Transcribe the entries below without changing a word, and omit every picture.
== PROVIDED RECORDS
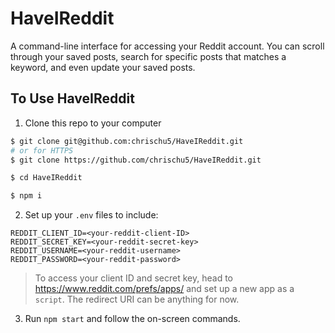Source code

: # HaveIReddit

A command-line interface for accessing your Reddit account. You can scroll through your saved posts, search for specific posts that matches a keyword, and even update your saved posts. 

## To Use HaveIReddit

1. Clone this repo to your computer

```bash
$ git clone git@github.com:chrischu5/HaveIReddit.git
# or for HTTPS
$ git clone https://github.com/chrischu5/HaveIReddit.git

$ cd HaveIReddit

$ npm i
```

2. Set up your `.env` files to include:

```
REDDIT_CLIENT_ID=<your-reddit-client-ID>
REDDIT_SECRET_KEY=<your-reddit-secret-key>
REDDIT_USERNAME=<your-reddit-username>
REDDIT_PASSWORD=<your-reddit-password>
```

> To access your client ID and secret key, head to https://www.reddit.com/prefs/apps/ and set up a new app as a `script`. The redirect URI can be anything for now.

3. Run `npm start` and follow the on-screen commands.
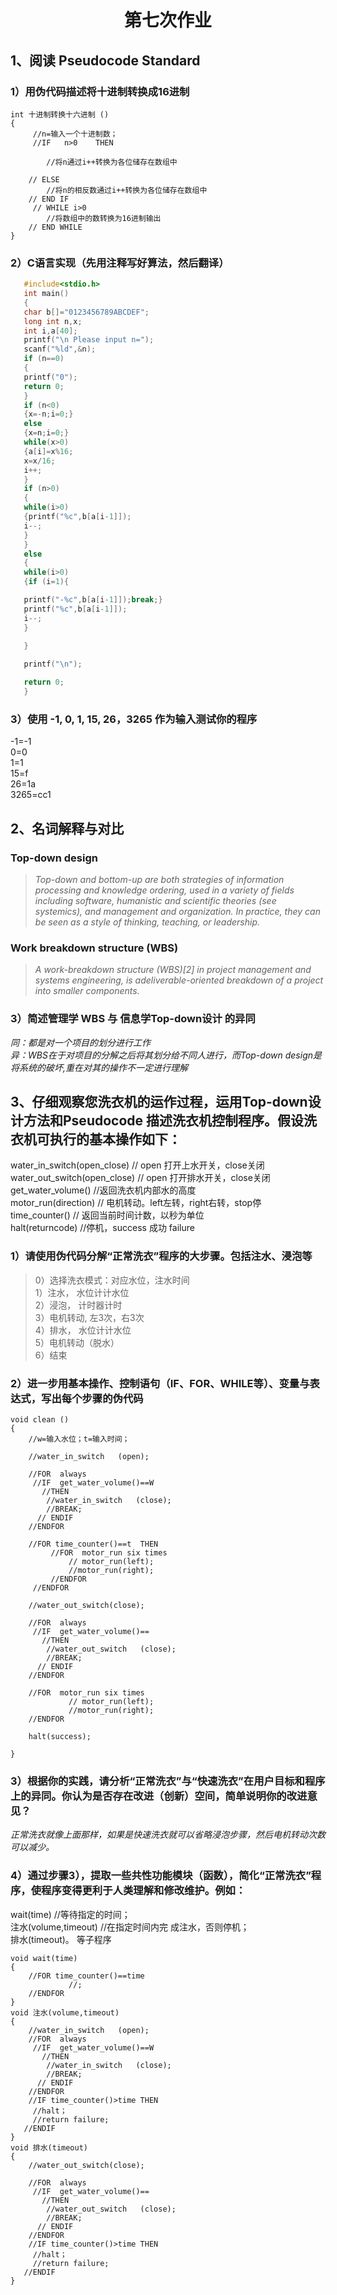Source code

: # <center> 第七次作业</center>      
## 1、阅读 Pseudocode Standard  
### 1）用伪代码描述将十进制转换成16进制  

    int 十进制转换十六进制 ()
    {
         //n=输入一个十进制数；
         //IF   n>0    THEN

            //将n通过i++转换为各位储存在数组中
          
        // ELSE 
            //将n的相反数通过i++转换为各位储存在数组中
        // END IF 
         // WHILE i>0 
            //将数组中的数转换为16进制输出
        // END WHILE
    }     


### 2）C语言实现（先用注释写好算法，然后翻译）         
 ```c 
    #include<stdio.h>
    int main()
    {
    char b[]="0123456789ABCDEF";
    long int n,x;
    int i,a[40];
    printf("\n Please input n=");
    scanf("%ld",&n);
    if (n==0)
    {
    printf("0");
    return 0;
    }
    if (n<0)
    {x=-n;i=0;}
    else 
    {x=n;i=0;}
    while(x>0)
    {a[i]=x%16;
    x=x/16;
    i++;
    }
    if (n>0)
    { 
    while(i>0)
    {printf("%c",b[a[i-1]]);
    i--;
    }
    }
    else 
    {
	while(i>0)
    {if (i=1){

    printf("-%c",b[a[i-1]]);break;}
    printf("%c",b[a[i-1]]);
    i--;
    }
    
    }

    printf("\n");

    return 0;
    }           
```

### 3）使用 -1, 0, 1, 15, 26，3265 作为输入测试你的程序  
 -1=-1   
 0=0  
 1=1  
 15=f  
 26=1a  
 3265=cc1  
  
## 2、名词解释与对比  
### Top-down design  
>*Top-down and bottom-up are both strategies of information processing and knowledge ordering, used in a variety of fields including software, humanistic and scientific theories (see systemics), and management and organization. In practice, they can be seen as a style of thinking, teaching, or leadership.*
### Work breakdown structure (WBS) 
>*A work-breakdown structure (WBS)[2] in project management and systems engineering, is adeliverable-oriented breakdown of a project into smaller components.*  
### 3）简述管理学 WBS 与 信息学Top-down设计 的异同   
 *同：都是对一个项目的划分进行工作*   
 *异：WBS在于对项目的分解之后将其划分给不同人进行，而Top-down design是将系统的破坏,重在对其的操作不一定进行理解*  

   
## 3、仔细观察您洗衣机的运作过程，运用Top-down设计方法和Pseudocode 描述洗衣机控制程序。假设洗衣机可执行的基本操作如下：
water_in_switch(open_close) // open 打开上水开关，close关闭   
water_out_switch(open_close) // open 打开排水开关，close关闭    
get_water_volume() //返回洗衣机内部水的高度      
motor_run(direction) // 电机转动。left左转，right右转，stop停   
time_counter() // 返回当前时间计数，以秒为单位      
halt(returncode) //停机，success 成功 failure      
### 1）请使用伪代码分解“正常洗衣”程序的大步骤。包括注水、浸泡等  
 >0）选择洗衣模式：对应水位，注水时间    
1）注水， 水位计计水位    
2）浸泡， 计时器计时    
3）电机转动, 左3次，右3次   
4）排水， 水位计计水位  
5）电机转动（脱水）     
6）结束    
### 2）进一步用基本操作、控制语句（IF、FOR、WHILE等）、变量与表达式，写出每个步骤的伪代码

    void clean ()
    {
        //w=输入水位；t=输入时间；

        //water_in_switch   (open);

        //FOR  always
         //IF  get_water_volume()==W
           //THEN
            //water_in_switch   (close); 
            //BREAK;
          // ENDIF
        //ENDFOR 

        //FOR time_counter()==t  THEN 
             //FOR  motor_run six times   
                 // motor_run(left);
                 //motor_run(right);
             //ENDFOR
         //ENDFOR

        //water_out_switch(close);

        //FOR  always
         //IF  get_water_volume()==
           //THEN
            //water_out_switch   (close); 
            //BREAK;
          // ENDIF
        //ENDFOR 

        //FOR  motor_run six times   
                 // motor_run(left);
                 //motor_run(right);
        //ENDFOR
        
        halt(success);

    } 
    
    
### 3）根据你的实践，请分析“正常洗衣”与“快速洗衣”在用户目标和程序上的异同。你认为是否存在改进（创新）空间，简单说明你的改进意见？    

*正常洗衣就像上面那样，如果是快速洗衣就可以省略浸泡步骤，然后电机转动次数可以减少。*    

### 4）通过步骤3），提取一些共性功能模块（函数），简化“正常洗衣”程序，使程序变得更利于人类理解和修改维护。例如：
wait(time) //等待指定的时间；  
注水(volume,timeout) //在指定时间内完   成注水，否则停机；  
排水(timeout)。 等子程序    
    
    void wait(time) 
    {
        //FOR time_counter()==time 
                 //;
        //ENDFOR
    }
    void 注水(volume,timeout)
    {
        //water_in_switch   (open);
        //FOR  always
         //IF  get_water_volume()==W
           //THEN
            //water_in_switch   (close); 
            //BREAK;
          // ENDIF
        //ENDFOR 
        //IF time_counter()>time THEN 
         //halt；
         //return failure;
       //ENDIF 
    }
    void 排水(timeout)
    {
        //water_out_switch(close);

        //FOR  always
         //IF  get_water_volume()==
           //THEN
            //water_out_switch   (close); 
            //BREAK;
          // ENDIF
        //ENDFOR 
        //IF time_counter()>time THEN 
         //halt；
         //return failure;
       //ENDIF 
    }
====
* _RESPONSE BOX_:
Source code

: # HaveIReddit

A command-line interface for accessing your Reddit account. You can scroll through your saved posts, search for specific posts that matches a keyword, and even update your saved posts. 

## To Use HaveIReddit

1. Clone this repo to your computer

```bash
$ git clone git@github.com:chrischu5/HaveIReddit.git
# or for HTTPS
$ git clone https://github.com/chrischu5/HaveIReddit.git

$ cd HaveIReddit

$ npm i
```

2. Set up your `.env` files to include:

```
REDDIT_CLIENT_ID=<your-reddit-client-ID>
REDDIT_SECRET_KEY=<your-reddit-secret-key>
REDDIT_USERNAME=<your-reddit-username>
REDDIT_PASSWORD=<your-reddit-password>
```

> To access your client ID and secret key, head to https://www.reddit.com/prefs/apps/ and set up a new app as a `script`. The redirect URI can be anything for now.

3. Run `npm start` and follow the on-screen commands.
Source code

: # <center> 第七次作业</center>      
## 1、阅读 Pseudocode Standard  
### 1）用伪代码描述将十进制转换成16进制  

    int 十进制转换十六进制 ()
    {
         //n=输入一个十进制数；
         //IF   n>0    THEN

            //将n通过i++转换为各位储存在数组中
          
        // ELSE 
            //将n的相反数通过i++转换为各位储存在数组中
        // END IF 
         // WHILE i>0 
            //将数组中的数转换为16进制输出
        // END WHILE
    }     


### 2）C语言实现（先用注释写好算法，然后翻译）         
 ```c 
    #include<stdio.h>
    int main()
    {
    char b[]="0123456789ABCDEF";
    long int n,x;
    int i,a[40];
    printf("\n Please input n=");
    scanf("%ld",&n);
    if (n==0)
    {
    printf("0");
    return 0;
    }
    if (n<0)
    {x=-n;i=0;}
    else 
    {x=n;i=0;}
    while(x>0)
    {a[i]=x%16;
    x=x/16;
    i++;
    }
    if (n>0)
    { 
    while(i>0)
    {printf("%c",b[a[i-1]]);
    i--;
    }
    }
    else 
    {
	while(i>0)
    {if (i=1){

    printf("-%c",b[a[i-1]]);break;}
    printf("%c",b[a[i-1]]);
    i--;
    }
    
    }

    printf("\n");

    return 0;
    }           
```

### 3）使用 -1, 0, 1, 15, 26，3265 作为输入测试你的程序  
 -1=-1   
 0=0  
 1=1  
 15=f  
 26=1a  
 3265=cc1  
  
## 2、名词解释与对比  
### Top-down design  
>*Top-down and bottom-up are both strategies of information processing and knowledge ordering, used in a variety of fields including software, humanistic and scientific theories (see systemics), and management and organization. In practice, they can be seen as a style of thinking, teaching, or leadership.*
### Work breakdown structure (WBS) 
>*A work-breakdown structure (WBS)[2] in project management and systems engineering, is adeliverable-oriented breakdown of a project into smaller components.*  
### 3）简述管理学 WBS 与 信息学Top-down设计 的异同   
 *同：都是对一个项目的划分进行工作*   
 *异：WBS在于对项目的分解之后将其划分给不同人进行，而Top-down design是将系统的破坏,重在对其的操作不一定进行理解*  

   
## 3、仔细观察您洗衣机的运作过程，运用Top-down设计方法和Pseudocode 描述洗衣机控制程序。假设洗衣机可执行的基本操作如下：
water_in_switch(open_close) // open 打开上水开关，close关闭   
water_out_switch(open_close) // open 打开排水开关，close关闭    
get_water_volume() //返回洗衣机内部水的高度      
motor_run(direction) // 电机转动。left左转，right右转，stop停   
time_counter() // 返回当前时间计数，以秒为单位      
halt(returncode) //停机，success 成功 failure      
### 1）请使用伪代码分解“正常洗衣”程序的大步骤。包括注水、浸泡等  
 >0）选择洗衣模式：对应水位，注水时间    
1）注水， 水位计计水位    
2）浸泡， 计时器计时    
3）电机转动, 左3次，右3次   
4）排水， 水位计计水位  
5）电机转动（脱水）     
6）结束    
### 2）进一步用基本操作、控制语句（IF、FOR、WHILE等）、变量与表达式，写出每个步骤的伪代码

    void clean ()
    {
        //w=输入水位；t=输入时间；

        //water_in_switch   (open);

        //FOR  always
         //IF  get_water_volume()==W
           //THEN
            //water_in_switch   (close); 
            //BREAK;
          // ENDIF
        //ENDFOR 

        //FOR time_counter()==t  THEN 
             //FOR  motor_run six times   
                 // motor_run(left);
                 //motor_run(right);
             //ENDFOR
         //ENDFOR

        //water_out_switch(close);

        //FOR  always
         //IF  get_water_volume()==
           //THEN
            //water_out_switch   (close); 
            //BREAK;
          // ENDIF
        //ENDFOR 

        //FOR  motor_run six times   
                 // motor_run(left);
                 //motor_run(right);
        //ENDFOR
        
        halt(success);

    } 
    
    
### 3）根据你的实践，请分析“正常洗衣”与“快速洗衣”在用户目标和程序上的异同。你认为是否存在改进（创新）空间，简单说明你的改进意见？    

*正常洗衣就像上面那样，如果是快速洗衣就可以省略浸泡步骤，然后电机转动次数可以减少。*    

### 4）通过步骤3），提取一些共性功能模块（函数），简化“正常洗衣”程序，使程序变得更利于人类理解和修改维护。例如：
wait(time) //等待指定的时间；  
注水(volume,timeout) //在指定时间内完   成注水，否则停机；  
排水(timeout)。 等子程序    
    
    void wait(time) 
    {
        //FOR time_counter()==time 
                 //;
        //ENDFOR
    }
    void 注水(volume,timeout)
    {
        //water_in_switch   (open);
        //FOR  always
         //IF  get_water_volume()==W
           //THEN
            //water_in_switch   (close); 
            //BREAK;
          // ENDIF
        //ENDFOR 
        //IF time_counter()>time THEN 
         //halt；
         //return failure;
       //ENDIF 
    }
    void 排水(timeout)
    {
        //water_out_switch(close);

        //FOR  always
         //IF  get_water_volume()==
           //THEN
            //water_out_switch   (close); 
            //BREAK;
          // ENDIF
        //ENDFOR 
        //IF time_counter()>time THEN 
         //halt；
         //return failure;
       //ENDIF 
    }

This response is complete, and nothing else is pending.